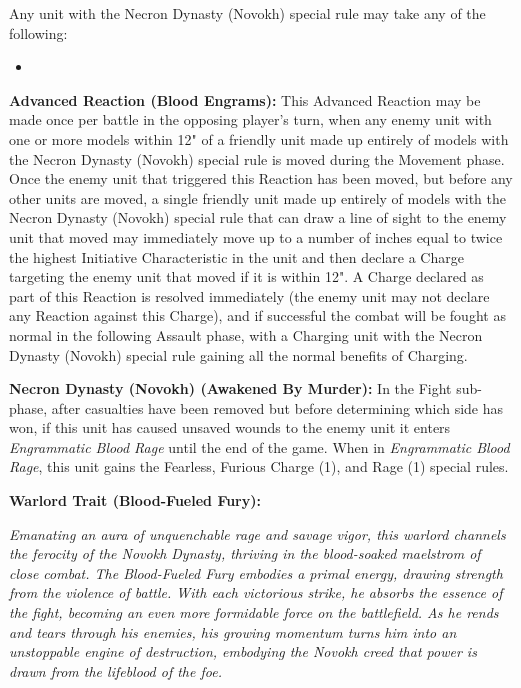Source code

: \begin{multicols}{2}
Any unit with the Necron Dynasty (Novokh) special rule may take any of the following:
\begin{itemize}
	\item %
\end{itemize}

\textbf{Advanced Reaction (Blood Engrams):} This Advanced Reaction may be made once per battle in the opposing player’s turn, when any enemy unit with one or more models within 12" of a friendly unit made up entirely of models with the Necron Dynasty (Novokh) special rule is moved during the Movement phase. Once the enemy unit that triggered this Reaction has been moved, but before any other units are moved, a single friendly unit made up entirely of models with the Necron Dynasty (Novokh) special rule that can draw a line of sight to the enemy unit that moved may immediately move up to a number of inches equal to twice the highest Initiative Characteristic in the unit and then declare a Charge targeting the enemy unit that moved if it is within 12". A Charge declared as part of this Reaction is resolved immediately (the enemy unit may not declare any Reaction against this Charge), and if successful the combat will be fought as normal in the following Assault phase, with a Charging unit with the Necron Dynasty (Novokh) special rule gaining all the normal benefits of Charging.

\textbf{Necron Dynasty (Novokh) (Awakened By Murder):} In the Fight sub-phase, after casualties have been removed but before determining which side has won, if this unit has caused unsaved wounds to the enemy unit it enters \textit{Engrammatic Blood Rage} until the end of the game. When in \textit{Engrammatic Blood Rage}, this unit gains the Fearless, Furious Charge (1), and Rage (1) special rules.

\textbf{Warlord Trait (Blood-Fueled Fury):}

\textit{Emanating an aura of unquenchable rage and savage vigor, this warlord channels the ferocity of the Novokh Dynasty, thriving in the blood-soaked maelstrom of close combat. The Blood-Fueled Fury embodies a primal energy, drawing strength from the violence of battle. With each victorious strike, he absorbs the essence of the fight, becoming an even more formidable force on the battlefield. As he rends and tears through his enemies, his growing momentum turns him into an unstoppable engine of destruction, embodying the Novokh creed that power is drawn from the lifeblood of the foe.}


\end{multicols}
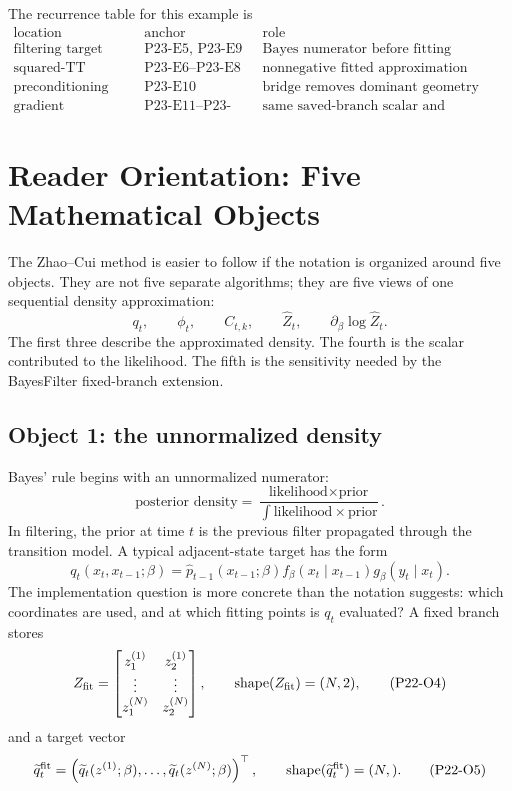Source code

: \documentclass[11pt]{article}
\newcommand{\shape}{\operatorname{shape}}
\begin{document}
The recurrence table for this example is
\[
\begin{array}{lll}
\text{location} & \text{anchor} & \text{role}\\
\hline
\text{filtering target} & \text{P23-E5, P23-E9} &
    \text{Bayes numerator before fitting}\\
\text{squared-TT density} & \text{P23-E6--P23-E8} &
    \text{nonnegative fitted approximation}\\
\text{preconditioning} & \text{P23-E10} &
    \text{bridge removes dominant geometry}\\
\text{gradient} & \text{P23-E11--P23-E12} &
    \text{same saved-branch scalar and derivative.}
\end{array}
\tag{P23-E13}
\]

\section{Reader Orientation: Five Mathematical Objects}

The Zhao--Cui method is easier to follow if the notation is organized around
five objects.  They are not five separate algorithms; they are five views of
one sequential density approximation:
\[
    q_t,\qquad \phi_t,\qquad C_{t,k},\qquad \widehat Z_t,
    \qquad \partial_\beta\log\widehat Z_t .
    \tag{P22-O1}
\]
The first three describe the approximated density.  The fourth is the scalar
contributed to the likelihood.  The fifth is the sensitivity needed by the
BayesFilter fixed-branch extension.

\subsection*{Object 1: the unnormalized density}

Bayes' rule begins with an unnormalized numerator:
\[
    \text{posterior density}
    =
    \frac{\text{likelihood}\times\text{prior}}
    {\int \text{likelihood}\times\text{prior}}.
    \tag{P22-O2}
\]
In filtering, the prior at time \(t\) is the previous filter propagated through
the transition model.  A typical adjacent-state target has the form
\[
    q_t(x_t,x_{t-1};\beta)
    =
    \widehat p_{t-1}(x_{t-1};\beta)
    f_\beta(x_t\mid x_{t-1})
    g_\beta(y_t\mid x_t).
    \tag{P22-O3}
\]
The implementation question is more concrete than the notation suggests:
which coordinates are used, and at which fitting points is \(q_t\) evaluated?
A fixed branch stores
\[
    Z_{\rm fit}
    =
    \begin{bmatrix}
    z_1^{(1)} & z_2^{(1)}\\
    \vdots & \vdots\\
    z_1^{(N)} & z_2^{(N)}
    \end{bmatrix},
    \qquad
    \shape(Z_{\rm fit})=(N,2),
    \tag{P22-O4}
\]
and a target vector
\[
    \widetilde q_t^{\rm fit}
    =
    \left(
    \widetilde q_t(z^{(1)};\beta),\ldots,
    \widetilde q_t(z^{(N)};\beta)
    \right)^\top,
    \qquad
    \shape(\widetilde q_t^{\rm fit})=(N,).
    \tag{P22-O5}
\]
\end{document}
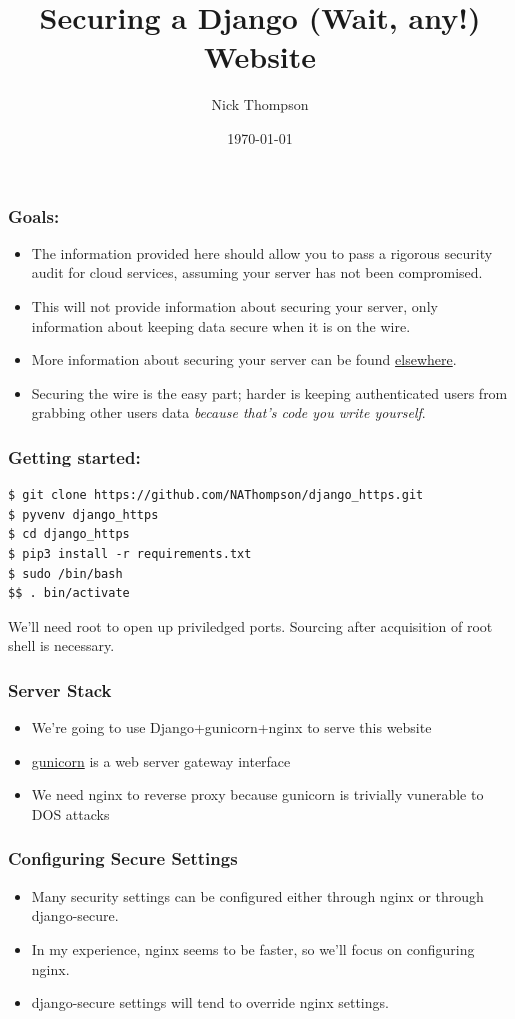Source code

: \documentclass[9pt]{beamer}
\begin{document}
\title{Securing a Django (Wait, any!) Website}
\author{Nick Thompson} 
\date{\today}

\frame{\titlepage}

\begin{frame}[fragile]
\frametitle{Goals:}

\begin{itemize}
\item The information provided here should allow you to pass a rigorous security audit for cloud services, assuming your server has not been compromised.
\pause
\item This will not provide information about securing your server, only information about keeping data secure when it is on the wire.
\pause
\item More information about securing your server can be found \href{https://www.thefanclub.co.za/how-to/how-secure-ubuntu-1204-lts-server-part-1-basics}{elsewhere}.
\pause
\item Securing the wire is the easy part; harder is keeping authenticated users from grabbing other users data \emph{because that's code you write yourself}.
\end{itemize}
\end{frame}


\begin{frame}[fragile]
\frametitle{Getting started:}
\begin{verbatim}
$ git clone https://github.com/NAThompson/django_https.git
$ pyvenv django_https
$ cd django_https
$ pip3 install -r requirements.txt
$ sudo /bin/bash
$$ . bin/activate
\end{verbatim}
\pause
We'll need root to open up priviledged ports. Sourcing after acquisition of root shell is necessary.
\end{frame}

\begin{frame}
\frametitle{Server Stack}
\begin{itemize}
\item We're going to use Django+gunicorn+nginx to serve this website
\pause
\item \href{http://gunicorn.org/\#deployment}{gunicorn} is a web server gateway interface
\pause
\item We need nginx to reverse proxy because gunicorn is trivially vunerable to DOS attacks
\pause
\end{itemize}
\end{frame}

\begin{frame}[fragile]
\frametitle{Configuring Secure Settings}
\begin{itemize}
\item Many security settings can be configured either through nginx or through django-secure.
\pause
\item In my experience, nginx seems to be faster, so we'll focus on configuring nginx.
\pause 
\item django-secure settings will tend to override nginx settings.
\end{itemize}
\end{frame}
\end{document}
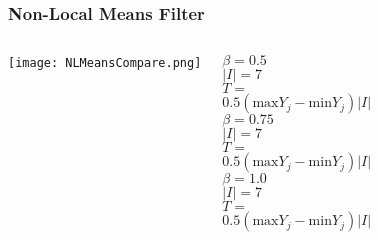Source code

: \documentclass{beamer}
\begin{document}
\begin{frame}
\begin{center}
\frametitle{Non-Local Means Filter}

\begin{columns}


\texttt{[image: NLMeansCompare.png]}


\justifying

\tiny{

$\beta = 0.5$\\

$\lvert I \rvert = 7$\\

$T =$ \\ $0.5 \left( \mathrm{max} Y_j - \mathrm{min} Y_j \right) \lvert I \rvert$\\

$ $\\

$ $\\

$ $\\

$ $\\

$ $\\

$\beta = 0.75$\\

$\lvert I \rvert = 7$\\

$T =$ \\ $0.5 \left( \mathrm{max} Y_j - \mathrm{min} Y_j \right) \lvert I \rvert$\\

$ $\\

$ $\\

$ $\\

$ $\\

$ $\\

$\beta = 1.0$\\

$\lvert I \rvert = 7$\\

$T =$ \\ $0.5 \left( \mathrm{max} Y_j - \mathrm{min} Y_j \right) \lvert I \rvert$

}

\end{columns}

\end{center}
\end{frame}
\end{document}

Work to complete - Nothing in the records should be changed in the copy, but the pictures must be left out.

Response for this exercise -
Source code

: \begin{multicols}{2}
Any unit with the Necron Dynasty (Novokh) special rule may take any of the following:
\begin{itemize}
	\item %
\end{itemize}

\textbf{Advanced Reaction (Blood Engrams):} This Advanced Reaction may be made once per battle in the opposing player’s turn, when any enemy unit with one or more models within 12" of a friendly unit made up entirely of models with the Necron Dynasty (Novokh) special rule is moved during the Movement phase. Once the enemy unit that triggered this Reaction has been moved, but before any other units are moved, a single friendly unit made up entirely of models with the Necron Dynasty (Novokh) special rule that can draw a line of sight to the enemy unit that moved may immediately move up to a number of inches equal to twice the highest Initiative Characteristic in the unit and then declare a Charge targeting the enemy unit that moved if it is within 12". A Charge declared as part of this Reaction is resolved immediately (the enemy unit may not declare any Reaction against this Charge), and if successful the combat will be fought as normal in the following Assault phase, with a Charging unit with the Necron Dynasty (Novokh) special rule gaining all the normal benefits of Charging.

\textbf{Necron Dynasty (Novokh) (Awakened By Murder):} In the Fight sub-phase, after casualties have been removed but before determining which side has won, if this unit has caused unsaved wounds to the enemy unit it enters \textit{Engrammatic Blood Rage} until the end of the game. When in \textit{Engrammatic Blood Rage}, this unit gains the Fearless, Furious Charge (1), and Rage (1) special rules.

\textbf{Warlord Trait (Blood-Fueled Fury):}

\textit{Emanating an aura of unquenchable rage and savage vigor, this warlord channels the ferocity of the Novokh Dynasty, thriving in the blood-soaked maelstrom of close combat. The Blood-Fueled Fury embodies a primal energy, drawing strength from the violence of battle. With each victorious strike, he absorbs the essence of the fight, becoming an even more formidable force on the battlefield. As he rends and tears through his enemies, his growing momentum turns him into an unstoppable engine of destruction, embodying the Novokh creed that power is drawn from the lifeblood of the foe.}


\end{multicols}
Source code

: \documentclass[11pt]{article}
\newcommand{\shape}{\operatorname{shape}}
\begin{document}
The recurrence table for this example is
\[
\begin{array}{lll}
\text{location} & \text{anchor} & \text{role}\\
\hline
\text{filtering target} & \text{P23-E5, P23-E9} &
    \text{Bayes numerator before fitting}\\
\text{squared-TT density} & \text{P23-E6--P23-E8} &
    \text{nonnegative fitted approximation}\\
\text{preconditioning} & \text{P23-E10} &
    \text{bridge removes dominant geometry}\\
\text{gradient} & \text{P23-E11--P23-E12} &
    \text{same saved-branch scalar and derivative.}
\end{array}
\tag{P23-E13}
\]

\section{Reader Orientation: Five Mathematical Objects}

The Zhao--Cui method is easier to follow if the notation is organized around
five objects.  They are not five separate algorithms; they are five views of
one sequential density approximation:
\[
    q_t,\qquad \phi_t,\qquad C_{t,k},\qquad \widehat Z_t,
    \qquad \partial_\beta\log\widehat Z_t .
    \tag{P22-O1}
\]
The first three describe the approximated density.  The fourth is the scalar
contributed to the likelihood.  The fifth is the sensitivity needed by the
BayesFilter fixed-branch extension.

\subsection*{Object 1: the unnormalized density}

Bayes' rule begins with an unnormalized numerator:
\[
    \text{posterior density}
    =
    \frac{\text{likelihood}\times\text{prior}}
    {\int \text{likelihood}\times\text{prior}}.
    \tag{P22-O2}
\]
In filtering, the prior at time \(t\) is the previous filter propagated through
the transition model.  A typical adjacent-state target has the form
\[
    q_t(x_t,x_{t-1};\beta)
    =
    \widehat p_{t-1}(x_{t-1};\beta)
    f_\beta(x_t\mid x_{t-1})
    g_\beta(y_t\mid x_t).
    \tag{P22-O3}
\]
The implementation question is more concrete than the notation suggests:
which coordinates are used, and at which fitting points is \(q_t\) evaluated?
A fixed branch stores
\[
    Z_{\rm fit}
    =
    \begin{bmatrix}
    z_1^{(1)} & z_2^{(1)}\\
    \vdots & \vdots\\
    z_1^{(N)} & z_2^{(N)}
    \end{bmatrix},
    \qquad
    \shape(Z_{\rm fit})=(N,2),
    \tag{P22-O4}
\]
and a target vector
\[
    \widetilde q_t^{\rm fit}
    =
    \left(
    \widetilde q_t(z^{(1)};\beta),\ldots,
    \widetilde q_t(z^{(N)};\beta)
    \right)^\top,
    \qquad
    \shape(\widetilde q_t^{\rm fit})=(N,).
    \tag{P22-O5}
\]
\end{document}
Source code

: \documentclass[9pt]{beamer}
\begin{document}
\title{Securing a Django (Wait, any!) Website}
\author{Nick Thompson} 
\date{\today}

\frame{\titlepage}

\begin{frame}[fragile]
\frametitle{Goals:}

\begin{itemize}
\item The information provided here should allow you to pass a rigorous security audit for cloud services, assuming your server has not been compromised.
\pause
\item This will not provide information about securing your server, only information about keeping data secure when it is on the wire.
\pause
\item More information about securing your server can be found \href{https://www.thefanclub.co.za/how-to/how-secure-ubuntu-1204-lts-server-part-1-basics}{elsewhere}.
\pause
\item Securing the wire is the easy part; harder is keeping authenticated users from grabbing other users data \emph{because that's code you write yourself}.
\end{itemize}
\end{frame}


\begin{frame}[fragile]
\frametitle{Getting started:}
\begin{verbatim}
$ git clone https://github.com/NAThompson/django_https.git
$ pyvenv django_https
$ cd django_https
$ pip3 install -r requirements.txt
$ sudo /bin/bash
$$ . bin/activate
\end{verbatim}
\pause
We'll need root to open up priviledged ports. Sourcing after acquisition of root shell is necessary.
\end{frame}

\begin{frame}
\frametitle{Server Stack}
\begin{itemize}
\item We're going to use Django+gunicorn+nginx to serve this website
\pause
\item \href{http://gunicorn.org/\#deployment}{gunicorn} is a web server gateway interface
\pause
\item We need nginx to reverse proxy because gunicorn is trivially vunerable to DOS attacks
\pause
\end{itemize}
\end{frame}

\begin{frame}[fragile]
\frametitle{Configuring Secure Settings}
\begin{itemize}
\item Many security settings can be configured either through nginx or through django-secure.
\pause
\item In my experience, nginx seems to be faster, so we'll focus on configuring nginx.
\pause 
\item django-secure settings will tend to override nginx settings.
\end{itemize}
\end{frame}
\end{document}
Source code

: \documentclass{beamer}
\begin{document}
\begin{frame}
\begin{center}
\frametitle{Non-Local Means Filter}

\begin{columns}


\texttt{[image: NLMeansCompare.png]}


\justifying

\tiny{

$\beta = 0.5$\\

$\lvert I \rvert = 7$\\

$T =$ \\ $0.5 \left( \mathrm{max} Y_j - \mathrm{min} Y_j \right) \lvert I \rvert$\\

$ $\\

$ $\\

$ $\\

$ $\\

$ $\\

$\beta = 0.75$\\

$\lvert I \rvert = 7$\\

$T =$ \\ $0.5 \left( \mathrm{max} Y_j - \mathrm{min} Y_j \right) \lvert I \rvert$\\

$ $\\

$ $\\

$ $\\

$ $\\

$ $\\

$\beta = 1.0$\\

$\lvert I \rvert = 7$\\

$T =$ \\ $0.5 \left( \mathrm{max} Y_j - \mathrm{min} Y_j \right) \lvert I \rvert$

}

\end{columns}

\end{center}
\end{frame}
\end{document}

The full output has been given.